Sebastien snorted, pulling out her bruise cream and warming a good dollop of it in her palm before she began to apply it generously around Ana’s eye and nose. “Damien is the one you cannot believe. Being in the top five percent of the population is actually quite unimpressive, since the majority of the population will be totally unskilled at whatever random subject you choose. I mean, think about it. Less than five percent of the population can cast magic at all.”
“That’s not what I meant, obviously,” Damien rebutted. “You can’t just go around counting people who aren’t even part of the equation. I meant top five percent of thaumaturges.”
“But that’s not what you said. And I’m not even in the top five percent of students in our term, which you might remember from our mid-term results that came out recently. I’m closer to the top ten percent. That leaves me far below being in the top five percent of the entire thaumaturgic population.”
Damien threw up his hands in exasperation. “Test results aren’t everything, Sebastien! I’ve seen what you can do, remember? And suddenly going from your spot in the entrance exams all the way to the top ten percent of students in the term is actually pretty amazing. For Myrddin’s sake, you’re Thaddeus Lacer’s apprentice!”

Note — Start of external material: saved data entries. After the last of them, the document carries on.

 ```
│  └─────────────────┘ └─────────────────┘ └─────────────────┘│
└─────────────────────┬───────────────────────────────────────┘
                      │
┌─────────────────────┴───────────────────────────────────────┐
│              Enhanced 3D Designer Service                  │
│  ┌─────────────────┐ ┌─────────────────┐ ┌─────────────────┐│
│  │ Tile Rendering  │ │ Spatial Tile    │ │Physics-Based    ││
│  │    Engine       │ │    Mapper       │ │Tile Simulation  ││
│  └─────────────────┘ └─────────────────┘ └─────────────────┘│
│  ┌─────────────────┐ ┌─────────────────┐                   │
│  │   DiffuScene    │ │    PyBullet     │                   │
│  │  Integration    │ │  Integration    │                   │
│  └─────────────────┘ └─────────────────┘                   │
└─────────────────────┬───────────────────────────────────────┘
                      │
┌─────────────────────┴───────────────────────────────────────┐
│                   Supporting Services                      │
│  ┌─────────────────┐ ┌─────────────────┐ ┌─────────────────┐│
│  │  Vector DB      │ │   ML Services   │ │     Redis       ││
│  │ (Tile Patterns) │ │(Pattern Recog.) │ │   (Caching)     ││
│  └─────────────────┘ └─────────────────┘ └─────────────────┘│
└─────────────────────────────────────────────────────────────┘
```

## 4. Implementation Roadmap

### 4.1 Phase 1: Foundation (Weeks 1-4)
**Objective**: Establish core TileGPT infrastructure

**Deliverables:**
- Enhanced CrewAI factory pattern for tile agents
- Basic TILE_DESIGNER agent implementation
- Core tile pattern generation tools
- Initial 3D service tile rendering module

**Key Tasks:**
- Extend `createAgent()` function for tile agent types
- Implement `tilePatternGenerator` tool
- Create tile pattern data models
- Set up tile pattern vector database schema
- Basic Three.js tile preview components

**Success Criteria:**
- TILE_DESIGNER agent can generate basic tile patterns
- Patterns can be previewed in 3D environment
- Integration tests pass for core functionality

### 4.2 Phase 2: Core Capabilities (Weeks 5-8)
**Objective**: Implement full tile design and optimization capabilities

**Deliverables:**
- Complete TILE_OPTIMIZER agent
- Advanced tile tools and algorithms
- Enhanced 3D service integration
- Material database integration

“Provisional apprentice. Hopefully I’ll become an official apprentice next term, if I can prove myself. It’s nice of you to try and make me look more impressive in front of Nat, but you can just be honest, Damien. I do plan to be truly exceptional one day, but I’m still very far away from real skill at anything important. I am willing to put in the work where others will not, I have the determination and drive that others do not, and I am talented enough, but there is just so very much to learn. Compared to someone like Professor Lacer, I am but a child still.”
Nat’s head had been bouncing between them as she followed their conversation, but when Damien didn’t deign to reply to this final argument—instead tugging at the sides of his hair like he wanted to pull it out—Nat sneakily tipped back the bottle of Enkennad’s draught of shadowed concealment and took a swallow so large it made her cheeks bulge and her eyes water.

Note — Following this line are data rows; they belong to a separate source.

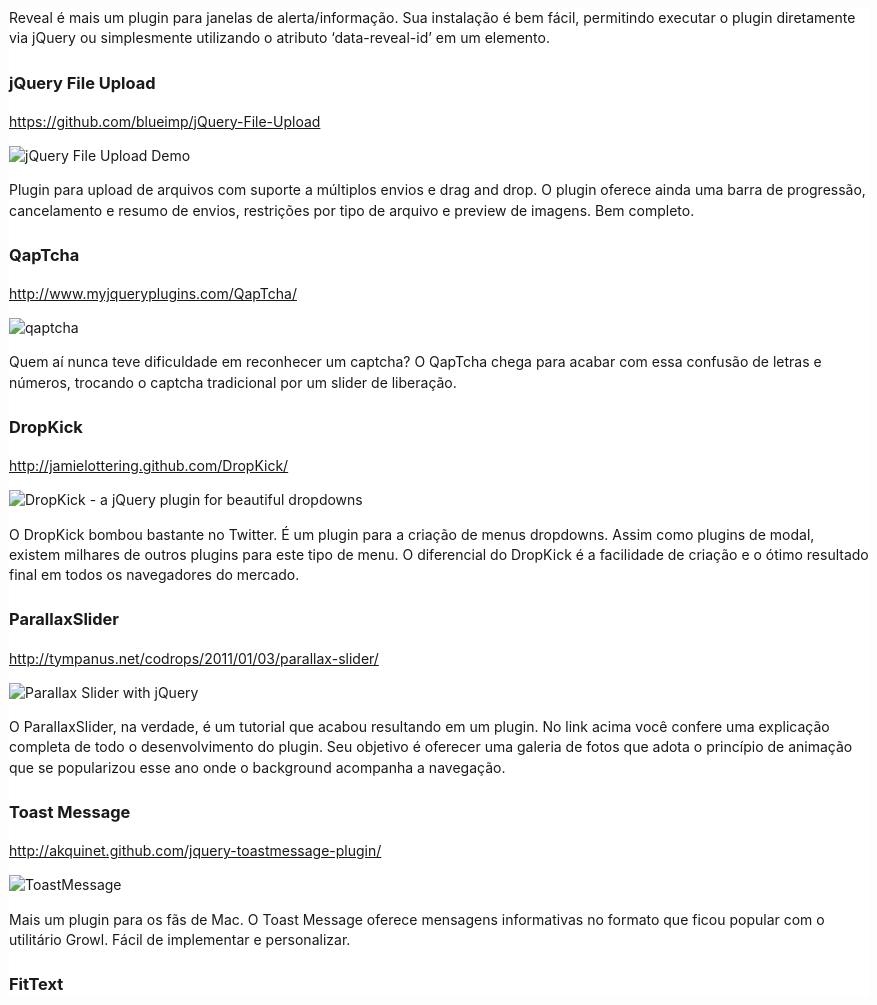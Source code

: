Reveal é mais um plugin para janelas de alerta/informação. Sua instalação é bem fácil, permitindo executar o plugin diretamente via jQuery ou simplesmente utilizando o atributo &#8216;data-reveal-id&#8217; em um elemento.

### jQuery File Upload

<https://github.com/blueimp/jQuery-File-Upload>

<img src="https://raw.githubusercontent.com/diegoeis/tableless-static-images/master/2011/12/jQuery-File-Upload-Demo.jpg" alt="jQuery File Upload Demo" width="589" height="156" class="aligncenter size-full wp-image-4763" srcset="uploads/2011/12/jQuery-File-Upload-Demo.jpg 589w, uploads/2011/12/jQuery-File-Upload-Demo-300x79.jpg 300w" sizes="(max-width: 589px) 100vw, 589px" />

Plugin para upload de arquivos com suporte a múltiplos envios e drag and drop. O plugin oferece ainda uma barra de progressão, cancelamento e resumo de envios, restrições por tipo de arquivo e preview de imagens. Bem completo.

### QapTcha

<http://www.myjqueryplugins.com/QapTcha/>

<img src="https://raw.githubusercontent.com/diegoeis/tableless-static-images/master/2011/12/qaptcha.jpg" alt="qaptcha" width="590" height="211" class="aligncenter size-full wp-image-4764" srcset="uploads/2011/12/qaptcha.jpg 590w, uploads/2011/12/qaptcha-300x107.jpg 300w" sizes="(max-width: 590px) 100vw, 590px" />

Quem aí nunca teve dificuldade em reconhecer um captcha? O QapTcha chega para acabar com essa confusão de letras e números, trocando o captcha tradicional por um slider de liberação.

### DropKick

<http://jamielottering.github.com/DropKick/>

<img src="https://raw.githubusercontent.com/diegoeis/tableless-static-images/master/2011/12/DropKick-a-jQuery-plugin-for-beautiful-dropdowns.jpg" alt="DropKick - a jQuery plugin for beautiful dropdowns" width="589" height="376" class="alignnone size-full wp-image-4766" srcset="uploads/2011/12/DropKick-a-jQuery-plugin-for-beautiful-dropdowns.jpg 589w, uploads/2011/12/DropKick-a-jQuery-plugin-for-beautiful-dropdowns-300x191.jpg 300w" sizes="(max-width: 589px) 100vw, 589px" />

O DropKick bombou bastante no Twitter. É um plugin para a criação de menus dropdowns. Assim como plugins de modal, existem milhares de outros plugins para este tipo de menu. O diferencial do DropKick é a facilidade de criação e o ótimo resultado final em todos os navegadores do mercado.

### ParallaxSlider

<http://tympanus.net/codrops/2011/01/03/parallax-slider/>

<img src="https://raw.githubusercontent.com/diegoeis/tableless-static-images/master/2011/12/Parallax-Slider-with-jQuery.jpg" alt="Parallax Slider with jQuery" width="589" height="272" class="alignnone size-full wp-image-4767" srcset="uploads/2011/12/Parallax-Slider-with-jQuery.jpg 589w, uploads/2011/12/Parallax-Slider-with-jQuery-300x138.jpg 300w" sizes="(max-width: 589px) 100vw, 589px" />

O ParallaxSlider, na verdade, é um tutorial que acabou resultando em um plugin. No link acima você confere uma explicação completa de todo o desenvolvimento do plugin. Seu objetivo é oferecer uma galeria de fotos que adota o princípio de animação que se popularizou esse ano onde o background acompanha a navegação.

### Toast Message

<http://akquinet.github.com/jquery-toastmessage-plugin/>

<img src="https://raw.githubusercontent.com/diegoeis/tableless-static-images/master/2011/12/akquinet_jquery-toastmessage-plugin-@-GitHub.jpg" alt="ToastMessage" width="588" height="240" class="alignnone size-full wp-image-4771" srcset="uploads/2011/12/akquinet_jquery-toastmessage-plugin-@-GitHub.jpg 588w, uploads/2011/12/akquinet_jquery-toastmessage-plugin-@-GitHub-300x122.jpg 300w" sizes="(max-width: 588px) 100vw, 588px" />

Mais um plugin para os fãs de Mac. O Toast Message oferece mensagens informativas no formato que ficou popular com o utilitário Growl. Fácil de implementar e personalizar.

### FitText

Damien took a few deep breaths, then let out a sigh so loud and deep he seemed to deflate as it left him.
Sebastien shot him a look, letting him know how overblown she thought he was acting. Perhaps he was still keyed up from all the adrenaline and didn’t know how to let the energy out appropriately.

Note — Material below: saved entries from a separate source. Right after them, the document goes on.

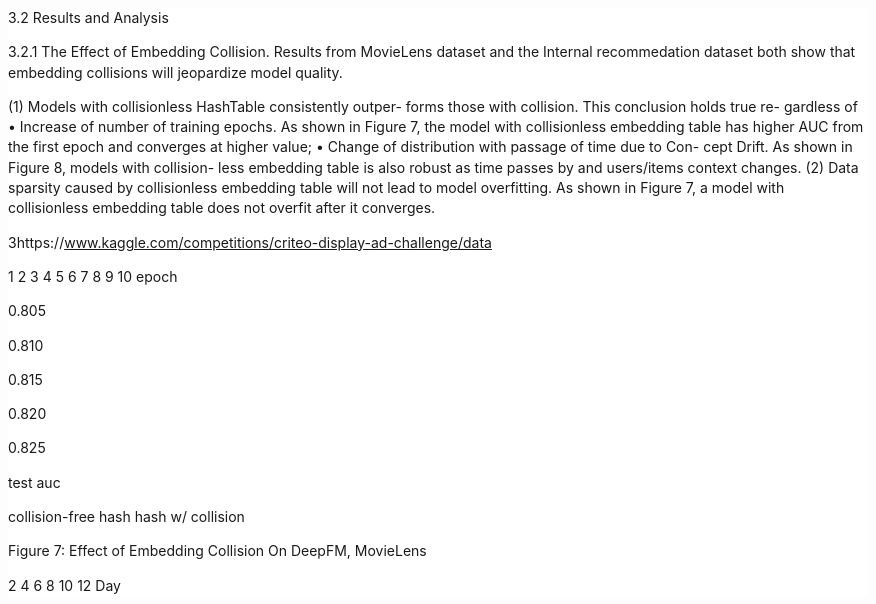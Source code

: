 3.2
Results and Analysis

3.2.1
The Effect of Embedding Collision. Results from MovieLens
dataset and the Internal recommedation dataset both show that
embedding collisions will jeopardize model quality.

(1) Models with collisionless HashTable consistently outper-
forms those with collision. This conclusion holds true re-
gardless of
• Increase of number of training epochs. As shown in Figure
7, the model with collisionless embedding table has higher
AUC from the first epoch and converges at higher value;
• Change of distribution with passage of time due to Con-
cept Drift. As shown in Figure 8, models with collision-
less embedding table is also robust as time passes by and
users/items context changes.
(2) Data sparsity caused by collisionless embedding table will
not lead to model overfitting. As shown in Figure 7, a model
with collisionless embedding table does not overfit after it
converges.

3https://www.kaggle.com/competitions/criteo-display-ad-challenge/data

1
2
3
4
5
6
7
8
9
10
epoch

0.805

0.810

0.815

0.820

0.825

test auc

collision-free hash
hash w/ collision

Figure 7: Effect of Embedding Collision On DeepFM,
MovieLens

2
4
6
8
10
12
Day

Damien tossed his head and turned away from Sebastien with a vehement snort, stomping around to turn off some of the lights in the room.
Nat lifted the bottle to her mouth again, trying to sneak another swallow, but Ana gave her a gimlet stare, and the girl put the bottle back with a cute blush.
Damien took Nat into the attached washroom so that she could see herself and the effects of the alchemical draught, only to discover that there was no mirror affixed to the wall as he had expected.
The other suite’s bathroom was also without mirror.
Damien huffed. “This is outrageous! Paying for a room with no mirror? I’m going to go down to the desk and complain.”
Nat pouted as Damien left, but was quickly enchanted by the draught’s effects, even without a mirror to watch herself in. She blended into the shadows like an incompetent chameleon. Finding this absolutely fascinating, she ran around the room to different semi-shadowed spots to observe the effect, sporadically letting out a maniacal giggle.
When Sebastien was done administering aid to Ana’s face, Nat’s concealment was beginning to wear off, and Damien had not yet returned.
Nat pouted at Ana and Sebastien until Ana allowed her to take a second swig, but Sebastien had an idea.
“Wait,” she said, taking out a stick of soft chalk and moving over to the far wall. She took a minute to draw out a spell array with a huge central Circle, setting her beast core on the floor within the range of the only component Circle.
Nat took an even bigger swallow than before, emptying the bottle before Ana could stop her. “What spell are you going to cast?”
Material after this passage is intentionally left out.